Pas de panique à Boston

  |  Jean-François Chaumont  |  Radio-Canada

Bonjour à tous,

Comme vous le savez probablement, les Bruins n'ont pas le début de saison souhaité avec seulement deux victoires en cinq matchs. Il ne s'agit pas d'un départ catastrophique, mais nous ne jouons pas à la hauteur de notre potentiel.

Il y a eu des hauts et des bas au cours de nos cinq matchs qui ont tous eu lieu à Boston. De nos trois revers, nous avons subi deux dégelées de 4-1 (Washington) et 6-1 (Anaheim). Quand nous perdons, nous donnons tout simplement la victoire à nos rivaux. C'est assez frustrant.

Contre les Capitals et les Ducks, nous n'avons joué que 20 petites minutes. J'ignore pourquoi, mais nous ne sommes pas assez agressifs. On ne joue pas du hockey à l'image des Bruins de Boston.

Malgré ce lent départ, je suis convaincu que nous trouverons le moyen de nous relever rapidement. Le seul match où nous avons vraiment joué notre style, nous avons renversé les Hurricanes de la Caroline 7-2.

Honnêtement, il n'y a pas de panique à Boston. Il y a trop de talent et de meneurs dans cette équipe.

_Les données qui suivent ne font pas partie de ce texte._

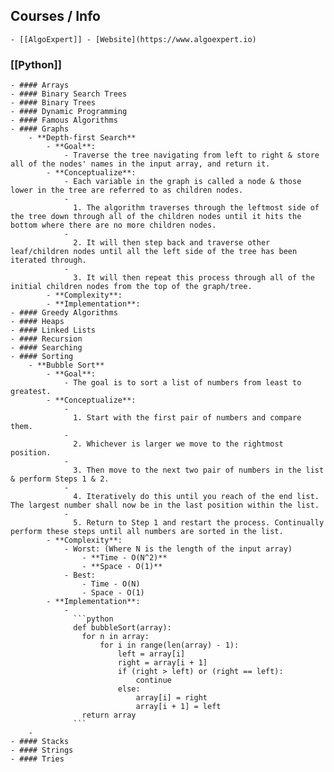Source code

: ## Courses / Info
	- [[AlgoExpert]] - [Website](https://www.algoexpert.io)
### [[Python]]
	- #### Arrays
	- #### Binary Search Trees
	- #### Binary Trees
	- #### Dynamic Programming
	- #### Famous Algorithms
	- #### Graphs
		- **Depth-first Search**
			- **Goal**:
				- Traverse the tree navigating from left to right & store all of the nodes' names in the input array, and return it.
			- **Conceptualize**:
				- Each variable in the graph is called a node & those lower in the tree are referred to as children nodes.
				-
				  1. The algorithm traverses through the leftmost side of the tree down through all of the children nodes until it hits the bottom where there are no more children nodes.
				-
				  2. It will then step back and traverse other leaf/children nodes until all the left side of the tree has been iterated through.
				-
				  3. It will then repeat this process through all of the initial children nodes from the top of the graph/tree.
			- **Complexity**:
			- **Implementation**:
	- #### Greedy Algorithms
	- #### Heaps
	- #### Linked Lists
	- #### Recursion
	- #### Searching
	- #### Sorting
		- **Bubble Sort**
			- **Goal**:
				- The goal is to sort a list of numbers from least to greatest.
			- **Conceptualize**:
				-
				  1. Start with the first pair of numbers and compare them.
				-
				  2. Whichever is larger we move to the rightmost position.
				-
				  3. Then move to the next two pair of numbers in the list & perform Steps 1 & 2.
				-
				  4. Iteratively do this until you reach of the end list. The largest number shall now be in the last position within the list.
				-
				  5. Return to Step 1 and restart the process. Continually perform these steps until all numbers are sorted in the list.
			- **Complexity**:
				- Worst: (Where N is the length of the input array)
					- **Time - O(N^2)**
					- **Space - O(1)**
				- Best:
					- Time - O(N)
					- Space - O(1)
			- **Implementation**:
				-
				  ```python
				  def bubbleSort(array):
				  	for n in array:
				  		for i in range(len(array) - 1):
				  			left = array[i]
				  			right = array[i + 1]
				  			if (right > left) or (right == left):
				  				continue
				  			else:
				  				array[i] = right
				  				array[i + 1] = left
				  	return array
				  ```
		-
	- #### Stacks
	- #### Strings
	- #### Tries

Nous vivons un phénomène assez courant en ce début d'année. Après une grosse saison, c'est souvent difficile l'année suivante. Les autres équipes te respectent plus et elles veulent te battre. J'ai vécu la même situation l'an dernier avec le Canadien.

Quatre passes

Steve Bégin Shawn Thornton, Byron Bitz et Steve Bégin   © PC/AP Photo/Michael Dwyer

Sur une note personnelle, je connais de bons moments à mes premiers pas dans l'uniforme des Bruins. J'ai récolté quatre passes et Claude Julien me fait confiance en désavantage numérique.

Je joue au sein du quatrième trio avec deux ailiers robustes, Shawn Thornton et Byron Bitz. Je ne peux vraiment pas me plaindre de mon utilisation. On me confie un rôle qui cadre bien avec mon style de jeu.

Au cours des derniers jours, les Bruins ont offert une prolongation de contrat de trois ans à Milan Lucic. Je ne vous surprendrai pas en vous disant qu'il s'agit d'un très bon coup.

Lucic est un morceau important du casse-tête des Bruins et il a le respect de ses coéquipiers. Je n'ai pas besoin de vous parler trop longtemps de lui, car vous le connaissez assez bien à Montréal.

D'ici ma prochaine chronique, je suis convaincu que nous aurons grimpé au classement. Nous disputerons nos deux prochains matchs sur la route, à Dallas et à Phoenix. Ce court voyage arrive selon moi à un bon moment.